BRIEF DESCRIPTION OF THE DRAWINGS
[0028] In order to better understand various exemplary embodiments,
reference is made to the accompanying drawings, wherein:
[0029] FIG. 1 illustrates the physiological data of the patient
encoded in a radar-chart based synthetic image;
[0030] FIG. 2 illustrates the people, equipment, and clinical
environments that the patient comes into contact encoded in a
slice-based synthetic image;
[0031] FIG. 3 illustrates a system for predicting the risk of
infection for each patient;
[0032] FIG. 4A illustrates an example floor layout of a unit in a
hospital;
[0033] FIG. 4B illustrates a lattice representation of the floor
layout;
[0034] FIG. 5 illustrates two different computations for the
physical distance between two patients; and
[0035] FIG. 6 illustrates a graphical model of the infection risk
relationships between the patients.
[0036] To facilitate understanding, identical reference numerals
have been used to designate elements having substantially the same
or similar structure and/or substantially the same or similar
function.
DETAILED DESCRIPTION
[0037] The description and drawings illustrate the principles of
the invention. It will thus be appreciated that those skilled in
the art will be able to devise various arrangements that, although
not explicitly described or shown herein, embody the principles of
the invention and are included within its scope. Furthermore, all
examples recited herein are principally intended expressly to be
for pedagogical purposes to aid the reader in understanding the
principles of the invention and the concepts contributed by the
inventor(s) to furthering the art and are to be construed as being
without limitation to such specifically recited examples and
conditions. Additionally, the term, "or," as used herein, refers to
a non-exclusive or (i.e., and/or), unless otherwise indicated
(e.g., "or else" or "or in the alternative"). Also, the various
embodiments described herein are not necessarily mutually
exclusive, as some embodiments can be combined with one or more
other embodiments to form new embodiments.
[0038] Current solutions for infection prediction are based on
analyses of hospital visits and/or pathogen genome sequence. They
generally overlook patient-specific information. In addition,
information from the hospital workflow are often ignored;
therefore, the dynamic nature of interaction of the environment and
patient are not exploited for infection prediction. Other methods
predict infection outbreaks at a population level and are targeted
to a large geographic area. These methods do not readily adapt to
monitoring the individual patient in each hospital unit.
[0039] The embodiments described herein relate to a method for
identifying the likelihood of a patient getting an infection based
on their physiological status as well as the patients surrounding
them and possible routes of infection transmission based upon the
hospital layout. Conceptually, the method may be divided into three
main stages: 1) patient data is transformed into synthetic images
(stage 1); 2) a machine learning model such as a convolutional
neural network (CNN) is used to predict probability of infection
for each individual patient based on the synthetic images generated
previously (stage 2); and 3) a graphical model of the layout of the
hospital is used to detect possible routes of disease transmission,
based on which the probability of infection previously obtained for
each patient is adjusted (stage 3).
[0040] The method may include the following seven steps: 1)

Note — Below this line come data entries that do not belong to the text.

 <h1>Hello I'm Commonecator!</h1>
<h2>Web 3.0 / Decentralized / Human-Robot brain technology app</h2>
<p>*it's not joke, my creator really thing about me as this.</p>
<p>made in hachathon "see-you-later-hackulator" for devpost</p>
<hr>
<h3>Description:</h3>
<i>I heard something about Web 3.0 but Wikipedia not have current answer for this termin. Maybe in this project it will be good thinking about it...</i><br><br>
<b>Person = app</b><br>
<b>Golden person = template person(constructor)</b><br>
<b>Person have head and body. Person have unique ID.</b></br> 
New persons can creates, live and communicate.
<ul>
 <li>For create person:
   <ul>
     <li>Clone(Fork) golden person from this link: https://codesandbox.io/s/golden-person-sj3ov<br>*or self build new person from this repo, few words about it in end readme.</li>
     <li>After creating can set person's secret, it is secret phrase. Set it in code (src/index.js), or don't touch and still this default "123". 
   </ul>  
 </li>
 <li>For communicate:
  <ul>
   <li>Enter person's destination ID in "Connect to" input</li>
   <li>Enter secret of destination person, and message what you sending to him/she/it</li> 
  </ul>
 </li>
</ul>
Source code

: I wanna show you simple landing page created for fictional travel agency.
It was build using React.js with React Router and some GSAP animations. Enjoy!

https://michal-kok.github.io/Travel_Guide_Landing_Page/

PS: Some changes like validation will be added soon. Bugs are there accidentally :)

physiological data of the patient is encoded into a radar-chart
based synthetic image; 2) people, equipment, and clinical
environments that the patient comes into contact with is encoded
into a slice-based synthetic image; 3) pre-processing, such as
discretization and quantization, is performed on the previously
generated synthetic images; 4) The pre-processed images are input
to a CNN to predict a probably of infection for the patient; 5) the
architectural layout of the hospital is transformed into a lattice
representation; 6) patient similarity is defined based on
information collected in steps 3 and 4; and 7) the metrics computed
in steps 4 and 5 are formalized into a graphical model, based upon
which the probability computed in step 4 will be adjusted. The risk
probability computed in step 4 is the intrinsic risk arising from
the individual patient's physiology; that computed in step 7 is the
overall risk taking into consideration of the possible routes of
infection transmission. The seven steps will now be described in
more detail below.
[0041] First, the following variables are defined:
[0042] T=time window of information to be encoded to images;
[0043] TU=time unit where clinical measures are grouped into;
and
[0044] t.sub.fi=sample period for the f.sub.i.sup.th feature,
f.sub.i=1, 2, . . . , N.sub.f, where N.sub.f is the number of
features.
[0045] FIG. 1 illustrates the physiological data of the patient
encoded in a radar-chart based synthetic image. FIG. 2 illustrates
the people, equipment, and clinical environments that the patient
comes into contact encoded in a slice-based synthetic image. FIGS.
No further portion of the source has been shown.